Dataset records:
══════

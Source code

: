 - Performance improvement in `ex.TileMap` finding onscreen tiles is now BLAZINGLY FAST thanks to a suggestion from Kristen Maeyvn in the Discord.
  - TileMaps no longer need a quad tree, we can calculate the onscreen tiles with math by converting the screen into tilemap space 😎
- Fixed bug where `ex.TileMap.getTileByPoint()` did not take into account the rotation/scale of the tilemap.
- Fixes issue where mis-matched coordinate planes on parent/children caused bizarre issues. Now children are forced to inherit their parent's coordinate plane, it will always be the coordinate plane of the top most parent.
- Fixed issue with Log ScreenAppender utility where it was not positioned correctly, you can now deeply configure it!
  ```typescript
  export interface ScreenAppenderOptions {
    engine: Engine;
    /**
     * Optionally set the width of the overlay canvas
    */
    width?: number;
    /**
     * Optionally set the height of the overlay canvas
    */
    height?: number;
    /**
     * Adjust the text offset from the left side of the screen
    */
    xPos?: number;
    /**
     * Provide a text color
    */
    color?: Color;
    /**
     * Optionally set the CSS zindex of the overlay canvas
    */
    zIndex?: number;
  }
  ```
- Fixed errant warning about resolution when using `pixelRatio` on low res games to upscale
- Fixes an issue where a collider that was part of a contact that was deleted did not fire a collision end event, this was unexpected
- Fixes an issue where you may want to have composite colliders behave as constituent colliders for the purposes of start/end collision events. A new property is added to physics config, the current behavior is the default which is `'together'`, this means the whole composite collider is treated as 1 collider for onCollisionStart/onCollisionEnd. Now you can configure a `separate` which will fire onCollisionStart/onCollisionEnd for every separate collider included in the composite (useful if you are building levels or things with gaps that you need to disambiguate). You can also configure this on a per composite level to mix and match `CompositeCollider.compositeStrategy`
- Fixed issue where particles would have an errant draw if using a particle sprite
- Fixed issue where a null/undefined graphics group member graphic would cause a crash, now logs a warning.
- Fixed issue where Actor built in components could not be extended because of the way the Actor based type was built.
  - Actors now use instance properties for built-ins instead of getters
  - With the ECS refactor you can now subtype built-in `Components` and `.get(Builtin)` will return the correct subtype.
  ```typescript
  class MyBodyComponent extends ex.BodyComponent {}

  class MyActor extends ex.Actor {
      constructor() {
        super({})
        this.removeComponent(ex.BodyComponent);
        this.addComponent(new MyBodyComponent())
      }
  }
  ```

══════

What the exercise asks: The records above should be printed exactly, please, from the first line through the line containing "- Fixed bug", with both ends kept and nothing past it.

Exercise solution:
Source code

: - Performance improvement in `ex.TileMap` finding onscreen tiles is now BLAZINGLY FAST thanks to a suggestion from Kristen Maeyvn in the Discord.
  - TileMaps no longer need a quad tree, we can calculate the onscreen tiles with math by converting the screen into tilemap space 😎
- Fixed bug where `ex.TileMap.getTileByPoint()` did not take into account the rotation/scale of the tilemap.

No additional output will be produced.